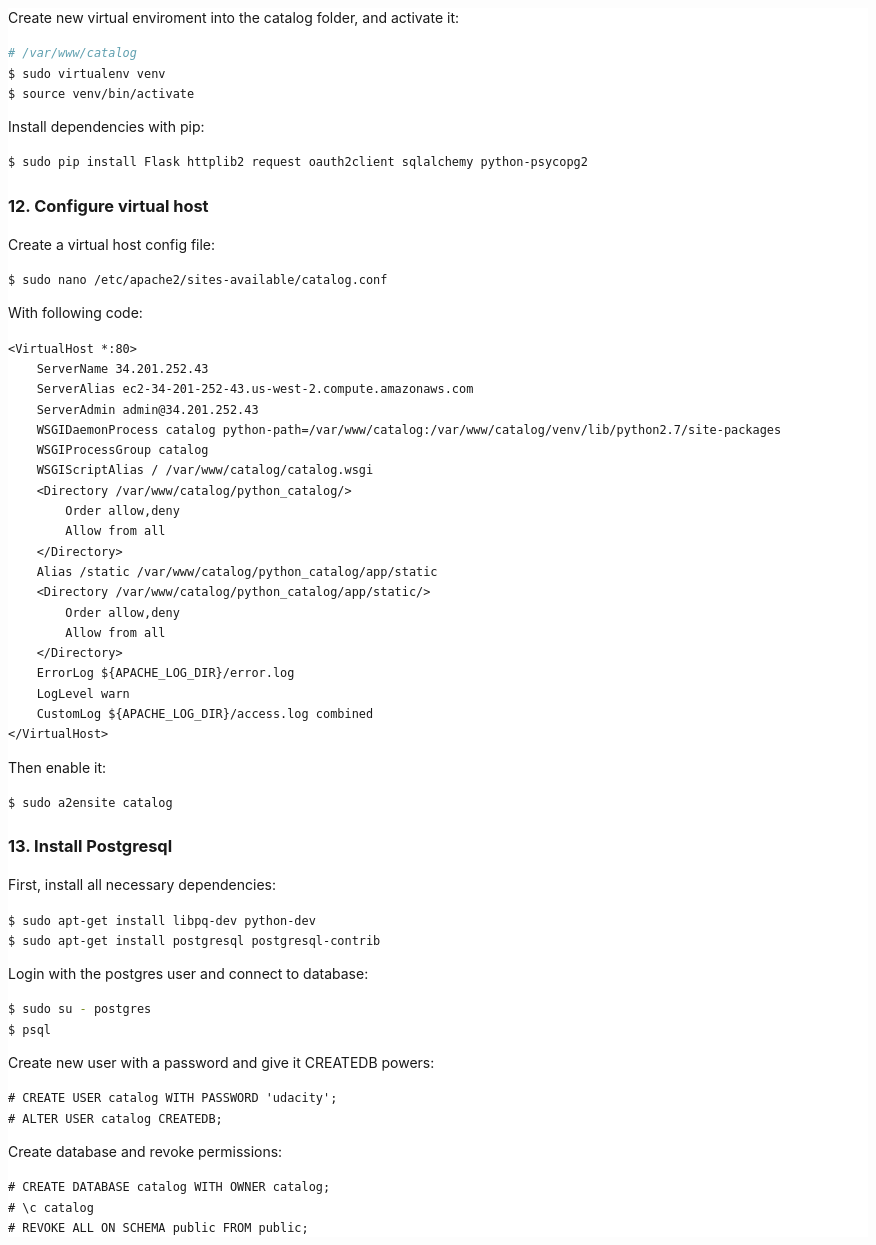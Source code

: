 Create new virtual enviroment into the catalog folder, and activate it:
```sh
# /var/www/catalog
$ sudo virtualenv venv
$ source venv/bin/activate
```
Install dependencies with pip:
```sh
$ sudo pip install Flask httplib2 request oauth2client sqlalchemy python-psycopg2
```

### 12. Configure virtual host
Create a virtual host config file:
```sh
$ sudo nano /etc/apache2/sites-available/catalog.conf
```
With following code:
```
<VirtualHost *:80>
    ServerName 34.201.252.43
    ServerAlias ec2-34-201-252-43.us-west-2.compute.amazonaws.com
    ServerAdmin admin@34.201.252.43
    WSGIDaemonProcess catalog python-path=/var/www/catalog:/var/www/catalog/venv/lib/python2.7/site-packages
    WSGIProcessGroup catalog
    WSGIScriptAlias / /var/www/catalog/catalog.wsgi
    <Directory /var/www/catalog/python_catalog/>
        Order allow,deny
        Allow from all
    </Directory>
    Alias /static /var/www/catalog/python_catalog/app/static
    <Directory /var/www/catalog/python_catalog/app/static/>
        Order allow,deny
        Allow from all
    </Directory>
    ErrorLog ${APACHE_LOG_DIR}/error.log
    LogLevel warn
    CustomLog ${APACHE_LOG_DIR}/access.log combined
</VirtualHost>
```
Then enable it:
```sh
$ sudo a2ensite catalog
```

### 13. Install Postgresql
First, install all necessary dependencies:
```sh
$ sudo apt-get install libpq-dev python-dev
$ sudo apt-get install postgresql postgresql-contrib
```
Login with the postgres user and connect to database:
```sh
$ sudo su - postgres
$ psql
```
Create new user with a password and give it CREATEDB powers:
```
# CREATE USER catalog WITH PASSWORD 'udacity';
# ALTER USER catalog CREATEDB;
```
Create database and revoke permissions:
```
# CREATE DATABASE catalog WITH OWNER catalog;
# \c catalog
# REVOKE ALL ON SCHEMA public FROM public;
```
□ □ □ □ □ □ □
__TASK GOAL__
Nothing but the lines from the one containing "Create database and" through the last line of the data above should be set down, word for word.

__RESPONSE AREA__
Create database and revoke permissions:
```
# CREATE DATABASE catalog WITH OWNER catalog;
# \c catalog
# REVOKE ALL ON SCHEMA public FROM public;
```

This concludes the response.